Usecase: comparing two snapshots

I have a source folder. At some point in the past I created a backup A of the source folder and placed it on an external drive. As time passed, I added new files to my source folder and modified some of the existing files. Then I make another backup B of the source folder and place it onto another external drive.

Now I wish to see what changed in between these backups. Comparing the two backups helps to detect corruption on either of the external backup drives or on the source drive. For example, after the backup A was done, cosmic rays corrupted a random file on the source drive. Comparing the backup A and backup B shows a difference in that file. Once I see that the file changed, I can inspect and hopefully detect the corruption.

31 Jan 2024

I just plugged in the primary Seagate drive into Windows and Windows seems to have repaired it! WTF man. This is the drive that triggered all that panicky backups a month ago.

27 Dec 2024

It looks like I’ve used `sha256sum` always in text mode. But the internet suggests that digital preservations endeavours should always use the binary reading mode. Sources:

But, the Stack Overflow suggests that on GNU systems there is absolutely no difference whether a file was read in a text or binary mode. Same for Windows. I could not find any info on this for MacOS though.

25 Dec 2024

Background story on my backup drives

A couple of days ago my Seagate drive with the primary copy of all files suffered issues. Some folders could not be opened, while others completely disappeared. All this happened under Windows.

I have received a new 8 TB Seagate drive and now I am doing a complete copy of the old Expansion 8TB to this new Seagate. Old drive is exFAT. I’ve read on the internet that exFat is extremely prone to file loss when unplugged unexpectedly. Thus he new drive was formatted as APFS with Encryption. I will format the exFAT drive to APFS too, probably.

What do I expect from this tool

Bckup Analyzer (BAN)

Current status (probably somewhere in August 2024

After running “find + sha256sum” on both old and new snapshots, I got two files. The first file contains hashes and paths of the old snapshot, the second snapshot contains hashes and paths from the older snapshot.

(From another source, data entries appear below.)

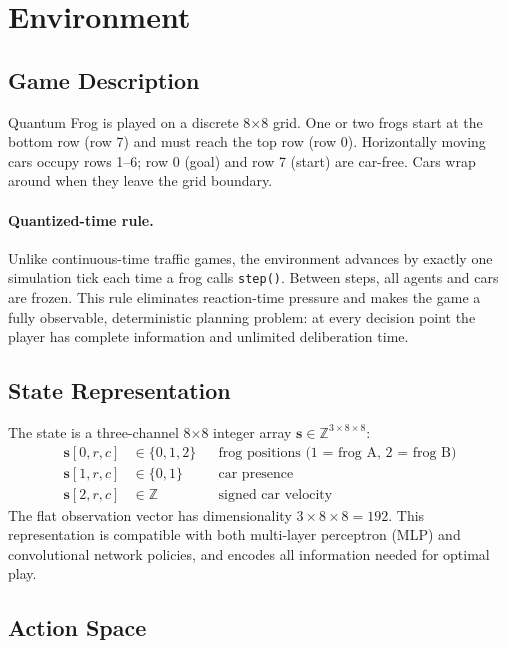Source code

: \documentclass[12pt]{article}
\begin{document}
\section{Environment}
\label{sec:env}

\subsection{Game Description}

Quantum Frog is played on a discrete 8$\times$8 grid.  One or two frogs
start at the bottom row (row 7) and must reach the top row (row 0).
Horizontally moving cars occupy rows 1--6; row 0 (goal) and row 7 (start)
are car-free.  Cars wrap around when they leave the grid boundary.

\paragraph{Quantized-time rule.}
Unlike continuous-time traffic games, the environment advances by exactly one
simulation tick each time a frog calls \texttt{step()}.  Between steps, all
agents and cars are frozen.  This rule eliminates reaction-time pressure and
makes the game a fully observable, deterministic planning problem: at every
decision point the player has complete information and unlimited deliberation
time.

\subsection{State Representation}

The state is a three-channel 8$\times$8 integer array $\mathbf{s} \in
\mathbb{Z}^{3 \times 8 \times 8}$:
\begin{align*}
  \mathbf{s}[0, r, c] &\in \{0, 1, 2\} && \text{frog positions
    (1 = frog A, 2 = frog B)} \\
  \mathbf{s}[1, r, c] &\in \{0, 1\}   && \text{car presence} \\
  \mathbf{s}[2, r, c] &\in \mathbb{Z}  && \text{signed car velocity}
\end{align*}
The flat observation vector has dimensionality $3 \times 8 \times 8 = 192$.
This representation is compatible with both multi-layer perceptron (MLP) and
convolutional network policies, and encodes all information needed for optimal
play.

\subsection{Action Space}
\end{document}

Now it is time to analyze the snapshots. First thing to do was to check if there are hashes present in the old snapshot that are not there in the new shapshot. That would mean that some files were lost between the two snapshot operations of the same folder.

And yes, there was diff!

Most of the hashes belonged to Capture One sidecar files. I did some edits on my photos, between the first and the second snapshots, and that changed hashes of files.

Okay, well, I am not sure if there is any value in those old versions, but I will save them anyway.

Tasks

Implement proper command-line arguments

Copy the changed files to a new location

All paths contains a new line character \n

The input files are read line-by-line. For some reason, python’s readline() function returns a string with \n in it. Fix this behavior and also add a test for it.

Should the spaces in the file paths be escaped?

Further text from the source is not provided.